**What is expected**
If a record holds a picture, skip the picture but print everything else exactly.

**Dataset extract**
§ §
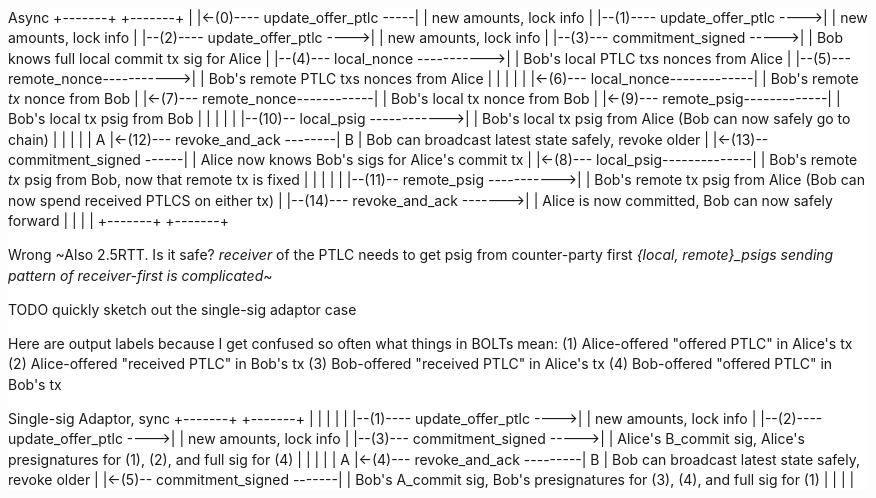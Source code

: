 Async
        +-------+                                 +-------+
        |       |<-(0)---- update_offer_ptlc -----|       | new amounts, lock info
        |       |--(1)---- update_offer_ptlc ---->|       | new amounts, lock info
        |       |--(2)---- update_offer_ptlc ---->|       | new amounts, lock info
        |       |--(3)--- commitment_signed ----->|       | Bob knows full local commit tx sig for Alice
        |       |--(4)--- local_nonce ----------->|       | Bob's local PTLC txs nonces from Alice
        |       |--(5)--- remote_nonce----------->|       | Bob's remote PTLC txs nonces from Alice
        |       |                                 |       |
        |       |<-(6)--- local_nonce-------------|       | Bob's remote *tx* nonce from Bob
        |       |<-(7)--- remote_nonce------------|       | Bob's local tx nonce from Bob
        |       |<-(9)--- remote_psig-------------|       | Bob's local tx psig from Bob
        |       |                                 |       |
        |       |--(10)-- local_psig ------------>|       | Bob's local tx psig from Alice (Bob can now safely go to chain)
        |       |                                 |       |
        |   A   |<-(12)--- revoke_and_ack --------|   B   | Bob can broadcast latest state safely, revoke older
        |       |<-(13)-- commitment_signed ------|       | Alice now knows Bob's sigs for Alice's commit tx
        |       |<-(8)--- local_psig--------------|       | Bob's remote *tx* psig from Bob, now that remote tx is fixed
        |       |                                 |       |
        |       |--(11)-- remote_psig ----------->|       | Bob's remote tx psig from Alice (Bob can now spend received PTLCS on either tx)
        |       |--(14)--- revoke_and_ack ------->|       | Alice is now committed, Bob can now safely forward
        |       |                                 |       |
        +-------+                                 +-------+

Wrong ~Also 2.5RTT. Is it safe? *receiver* of the PTLC needs to get psig from counter-party first
*{local, remote}_psigs sending pattern of receiver-first is complicated*~

TODO quickly sketch out the single-sig adaptor case

Here are output labels because I get confused so often what things in BOLTs mean:
(1) Alice-offered "offered PTLC" in Alice's tx
(2) Alice-offered "received PTLC" in Bob's tx
(3) Bob-offered "received PTLC" in Alice's tx
(4) Bob-offered "offered PTLC" in Bob's tx

Single-sig Adaptor, sync
        +-------+                                 +-------+
        |       |                                 |       |
        |       |--(1)---- update_offer_ptlc ---->|       | new amounts, lock info
        |       |--(2)---- update_offer_ptlc ---->|       | new amounts, lock info
        |       |--(3)--- commitment_signed ----->|       | Alice's B_commit sig, Alice's presignatures for (1), (2), and full sig for (4)
        |       |                                 |       |
        |   A   |<-(4)--- revoke_and_ack ---------|   B   | Bob can broadcast latest state safely, revoke older
        |       |<-(5)-- commitment_signed -------|       | Bob's A_commit sig, Bob's presignatures for (3), (4), and full sig for (1)
        |       |                                 |       |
§ §
**Answer space**
Source code

: Async
        +-------+                                 +-------+
        |       |<-(0)---- update_offer_ptlc -----|       | new amounts, lock info
        |       |--(1)---- update_offer_ptlc ---->|       | new amounts, lock info
        |       |--(2)---- update_offer_ptlc ---->|       | new amounts, lock info
        |       |--(3)--- commitment_signed ----->|       | Bob knows full local commit tx sig for Alice
        |       |--(4)--- local_nonce ----------->|       | Bob's local PTLC txs nonces from Alice
        |       |--(5)--- remote_nonce----------->|       | Bob's remote PTLC txs nonces from Alice
        |       |                                 |       |
        |       |<-(6)--- local_nonce-------------|       | Bob's remote *tx* nonce from Bob
        |       |<-(7)--- remote_nonce------------|       | Bob's local tx nonce from Bob
        |       |<-(9)--- remote_psig-------------|       | Bob's local tx psig from Bob
        |       |                                 |       |
        |       |--(10)-- local_psig ------------>|       | Bob's local tx psig from Alice (Bob can now safely go to chain)
        |       |                                 |       |
        |   A   |<-(12)--- revoke_and_ack --------|   B   | Bob can broadcast latest state safely, revoke older
        |       |<-(13)-- commitment_signed ------|       | Alice now knows Bob's sigs for Alice's commit tx
        |       |<-(8)--- local_psig--------------|       | Bob's remote *tx* psig from Bob, now that remote tx is fixed
        |       |                                 |       |
        |       |--(11)-- remote_psig ----------->|       | Bob's remote tx psig from Alice (Bob can now spend received PTLCS on either tx)
        |       |--(14)--- revoke_and_ack ------->|       | Alice is now committed, Bob can now safely forward
        |       |                                 |       |
        +-------+                                 +-------+

Wrong ~Also 2.5RTT. Is it safe? *receiver* of the PTLC needs to get psig from counter-party first
*{local, remote}_psigs sending pattern of receiver-first is complicated*~

TODO quickly sketch out the single-sig adaptor case

Here are output labels because I get confused so often what things in BOLTs mean:
(1) Alice-offered "offered PTLC" in Alice's tx
(2) Alice-offered "received PTLC" in Bob's tx
(3) Bob-offered "received PTLC" in Alice's tx
(4) Bob-offered "offered PTLC" in Bob's tx

Single-sig Adaptor, sync
        +-------+                                 +-------+
        |       |                                 |       |
        |       |--(1)---- update_offer_ptlc ---->|       | new amounts, lock info
        |       |--(2)---- update_offer_ptlc ---->|       | new amounts, lock info
        |       |--(3)--- commitment_signed ----->|       | Alice's B_commit sig, Alice's presignatures for (1), (2), and full sig for (4)
        |       |                                 |       |
        |   A   |<-(4)--- revoke_and_ack ---------|   B   | Bob can broadcast latest state safely, revoke older
        |       |<-(5)-- commitment_signed -------|       | Bob's A_commit sig, Bob's presignatures for (3), (4), and full sig for (1)
        |       |                                 |       |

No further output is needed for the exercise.